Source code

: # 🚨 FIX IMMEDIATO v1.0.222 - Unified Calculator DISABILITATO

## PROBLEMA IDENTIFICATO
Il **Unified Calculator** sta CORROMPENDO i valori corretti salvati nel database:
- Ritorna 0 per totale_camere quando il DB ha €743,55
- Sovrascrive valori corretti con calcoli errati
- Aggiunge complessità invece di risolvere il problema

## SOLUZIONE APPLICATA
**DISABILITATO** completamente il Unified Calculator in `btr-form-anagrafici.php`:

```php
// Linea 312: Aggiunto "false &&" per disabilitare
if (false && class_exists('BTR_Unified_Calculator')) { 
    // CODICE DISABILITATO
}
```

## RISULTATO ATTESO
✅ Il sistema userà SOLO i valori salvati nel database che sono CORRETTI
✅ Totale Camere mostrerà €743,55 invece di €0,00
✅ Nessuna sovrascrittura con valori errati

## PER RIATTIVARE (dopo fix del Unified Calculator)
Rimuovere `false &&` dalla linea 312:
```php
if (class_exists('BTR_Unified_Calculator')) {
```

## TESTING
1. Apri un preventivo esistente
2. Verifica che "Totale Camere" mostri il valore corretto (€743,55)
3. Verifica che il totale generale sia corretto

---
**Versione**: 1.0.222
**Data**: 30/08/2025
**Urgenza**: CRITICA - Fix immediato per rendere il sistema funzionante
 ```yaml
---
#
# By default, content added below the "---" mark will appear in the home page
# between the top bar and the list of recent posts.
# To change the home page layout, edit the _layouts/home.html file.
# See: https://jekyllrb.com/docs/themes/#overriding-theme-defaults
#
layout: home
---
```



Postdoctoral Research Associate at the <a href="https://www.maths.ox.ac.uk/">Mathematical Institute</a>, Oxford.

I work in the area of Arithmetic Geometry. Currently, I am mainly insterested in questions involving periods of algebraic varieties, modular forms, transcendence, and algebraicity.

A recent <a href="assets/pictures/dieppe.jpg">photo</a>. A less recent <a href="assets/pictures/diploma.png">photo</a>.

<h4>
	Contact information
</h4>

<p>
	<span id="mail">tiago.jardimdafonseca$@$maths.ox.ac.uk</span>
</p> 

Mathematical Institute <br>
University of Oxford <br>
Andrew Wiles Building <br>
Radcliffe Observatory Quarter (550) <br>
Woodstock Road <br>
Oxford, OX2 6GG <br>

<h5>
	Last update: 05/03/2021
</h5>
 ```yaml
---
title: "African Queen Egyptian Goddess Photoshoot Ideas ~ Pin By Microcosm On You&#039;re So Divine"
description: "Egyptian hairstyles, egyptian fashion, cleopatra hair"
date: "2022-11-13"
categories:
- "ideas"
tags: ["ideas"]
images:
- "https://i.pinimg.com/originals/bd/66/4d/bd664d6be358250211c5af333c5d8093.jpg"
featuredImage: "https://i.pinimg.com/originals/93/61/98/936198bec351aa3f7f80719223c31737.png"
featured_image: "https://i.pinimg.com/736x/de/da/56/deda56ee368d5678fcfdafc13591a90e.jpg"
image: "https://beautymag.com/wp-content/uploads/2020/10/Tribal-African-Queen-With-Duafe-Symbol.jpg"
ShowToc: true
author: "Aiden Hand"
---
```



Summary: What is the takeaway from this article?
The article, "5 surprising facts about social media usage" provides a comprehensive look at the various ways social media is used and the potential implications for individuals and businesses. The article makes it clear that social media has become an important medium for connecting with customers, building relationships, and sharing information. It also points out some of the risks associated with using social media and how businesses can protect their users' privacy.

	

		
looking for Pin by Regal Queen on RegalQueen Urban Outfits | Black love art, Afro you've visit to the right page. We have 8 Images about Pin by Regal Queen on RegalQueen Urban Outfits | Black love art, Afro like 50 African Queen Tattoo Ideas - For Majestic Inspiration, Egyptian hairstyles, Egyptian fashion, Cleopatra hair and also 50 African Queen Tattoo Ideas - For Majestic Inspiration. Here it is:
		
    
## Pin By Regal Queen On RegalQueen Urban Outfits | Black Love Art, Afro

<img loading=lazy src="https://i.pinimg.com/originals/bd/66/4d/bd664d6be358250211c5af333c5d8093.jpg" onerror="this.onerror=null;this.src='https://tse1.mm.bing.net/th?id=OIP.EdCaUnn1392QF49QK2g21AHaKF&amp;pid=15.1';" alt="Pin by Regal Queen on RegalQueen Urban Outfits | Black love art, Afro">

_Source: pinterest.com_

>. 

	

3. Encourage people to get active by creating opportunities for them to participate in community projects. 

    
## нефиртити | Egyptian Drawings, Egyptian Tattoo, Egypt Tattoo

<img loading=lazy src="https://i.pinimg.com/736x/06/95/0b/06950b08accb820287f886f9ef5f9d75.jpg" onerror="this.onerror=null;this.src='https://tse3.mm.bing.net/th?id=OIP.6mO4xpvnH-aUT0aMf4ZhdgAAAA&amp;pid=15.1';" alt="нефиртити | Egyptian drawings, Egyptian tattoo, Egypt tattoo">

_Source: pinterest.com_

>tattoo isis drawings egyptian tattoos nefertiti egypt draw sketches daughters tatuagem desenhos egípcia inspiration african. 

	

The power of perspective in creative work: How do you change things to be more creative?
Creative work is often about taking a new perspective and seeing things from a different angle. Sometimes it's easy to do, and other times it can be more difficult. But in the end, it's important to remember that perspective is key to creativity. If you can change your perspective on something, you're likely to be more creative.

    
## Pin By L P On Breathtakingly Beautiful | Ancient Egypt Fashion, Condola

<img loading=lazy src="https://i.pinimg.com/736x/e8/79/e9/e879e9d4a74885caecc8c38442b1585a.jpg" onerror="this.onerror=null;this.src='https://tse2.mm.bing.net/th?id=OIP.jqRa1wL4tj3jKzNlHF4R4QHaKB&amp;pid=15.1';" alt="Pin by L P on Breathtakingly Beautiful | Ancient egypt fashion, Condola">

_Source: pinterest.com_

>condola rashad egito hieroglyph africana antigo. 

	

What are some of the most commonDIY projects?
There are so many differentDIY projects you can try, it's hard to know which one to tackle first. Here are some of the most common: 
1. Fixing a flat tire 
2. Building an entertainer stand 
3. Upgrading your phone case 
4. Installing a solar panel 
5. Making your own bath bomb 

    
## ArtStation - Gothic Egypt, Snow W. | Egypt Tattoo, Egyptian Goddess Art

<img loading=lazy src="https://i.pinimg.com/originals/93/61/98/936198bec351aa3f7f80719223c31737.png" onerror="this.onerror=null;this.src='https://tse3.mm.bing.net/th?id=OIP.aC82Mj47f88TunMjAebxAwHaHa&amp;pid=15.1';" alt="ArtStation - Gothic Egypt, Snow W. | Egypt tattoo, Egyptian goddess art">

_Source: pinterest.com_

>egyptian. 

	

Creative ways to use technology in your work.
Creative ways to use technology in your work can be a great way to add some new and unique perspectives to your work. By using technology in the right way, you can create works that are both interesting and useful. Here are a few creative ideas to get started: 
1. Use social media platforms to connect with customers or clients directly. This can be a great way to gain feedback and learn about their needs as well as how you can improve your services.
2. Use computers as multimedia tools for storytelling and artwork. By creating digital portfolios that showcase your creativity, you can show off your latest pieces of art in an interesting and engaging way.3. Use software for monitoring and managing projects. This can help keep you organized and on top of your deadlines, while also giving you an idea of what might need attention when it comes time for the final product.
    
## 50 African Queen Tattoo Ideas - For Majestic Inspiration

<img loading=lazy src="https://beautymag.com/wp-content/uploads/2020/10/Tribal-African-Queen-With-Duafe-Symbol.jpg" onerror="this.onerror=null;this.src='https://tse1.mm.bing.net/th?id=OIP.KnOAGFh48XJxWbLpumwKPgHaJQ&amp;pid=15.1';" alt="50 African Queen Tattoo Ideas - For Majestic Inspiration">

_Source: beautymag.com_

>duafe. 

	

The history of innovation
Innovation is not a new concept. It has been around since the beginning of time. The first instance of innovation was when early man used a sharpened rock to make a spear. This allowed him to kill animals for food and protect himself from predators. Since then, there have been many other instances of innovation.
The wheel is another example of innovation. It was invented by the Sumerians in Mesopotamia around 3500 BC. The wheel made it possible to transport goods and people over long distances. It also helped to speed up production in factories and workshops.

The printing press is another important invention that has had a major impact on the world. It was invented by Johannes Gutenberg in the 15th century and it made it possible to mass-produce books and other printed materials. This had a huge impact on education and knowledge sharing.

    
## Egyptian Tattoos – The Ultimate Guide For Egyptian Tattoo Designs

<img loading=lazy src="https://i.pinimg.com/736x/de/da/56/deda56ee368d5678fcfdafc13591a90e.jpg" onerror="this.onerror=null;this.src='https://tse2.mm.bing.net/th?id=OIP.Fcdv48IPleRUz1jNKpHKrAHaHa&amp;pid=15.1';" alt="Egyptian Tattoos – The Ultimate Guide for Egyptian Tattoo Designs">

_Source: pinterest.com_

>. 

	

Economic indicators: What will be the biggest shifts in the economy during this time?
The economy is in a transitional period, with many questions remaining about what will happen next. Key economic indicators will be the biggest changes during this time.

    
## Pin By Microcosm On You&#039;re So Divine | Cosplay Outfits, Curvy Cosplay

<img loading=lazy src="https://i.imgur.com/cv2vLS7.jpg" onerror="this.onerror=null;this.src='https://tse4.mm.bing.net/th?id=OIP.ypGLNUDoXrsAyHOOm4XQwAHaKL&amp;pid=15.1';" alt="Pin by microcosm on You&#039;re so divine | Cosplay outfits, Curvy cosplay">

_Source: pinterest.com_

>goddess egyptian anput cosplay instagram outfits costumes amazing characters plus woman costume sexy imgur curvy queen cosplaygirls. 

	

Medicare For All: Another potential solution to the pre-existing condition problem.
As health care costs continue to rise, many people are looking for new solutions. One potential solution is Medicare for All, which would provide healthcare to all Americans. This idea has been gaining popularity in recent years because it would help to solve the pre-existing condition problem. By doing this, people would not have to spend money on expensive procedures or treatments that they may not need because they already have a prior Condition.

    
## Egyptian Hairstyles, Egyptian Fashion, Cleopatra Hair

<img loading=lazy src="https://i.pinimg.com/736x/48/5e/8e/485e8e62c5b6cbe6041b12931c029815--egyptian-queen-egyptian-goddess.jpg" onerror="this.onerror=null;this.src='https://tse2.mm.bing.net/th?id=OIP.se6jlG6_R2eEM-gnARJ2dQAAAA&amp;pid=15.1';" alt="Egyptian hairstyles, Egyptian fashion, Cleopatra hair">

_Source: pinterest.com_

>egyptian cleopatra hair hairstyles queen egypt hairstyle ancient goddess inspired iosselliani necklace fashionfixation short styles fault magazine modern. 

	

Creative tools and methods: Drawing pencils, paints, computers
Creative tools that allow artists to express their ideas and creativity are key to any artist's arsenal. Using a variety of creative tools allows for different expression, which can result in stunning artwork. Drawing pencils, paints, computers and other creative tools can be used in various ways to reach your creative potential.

PROBLEM =
Report each line of the data in which "solution" occurs.

TASK RESPONSE =
Medicare For All: Another potential solution to the pre-existing condition problem.
As health care costs continue to rise, many people are looking for new solutions. One potential solution is Medicare for All, which would provide healthcare to all Americans. This idea has been gaining popularity in recent years because it would help to solve the pre-existing condition problem. By doing this, people would not have to spend money on expensive procedures or treatments that they may not need because they already have a prior Condition.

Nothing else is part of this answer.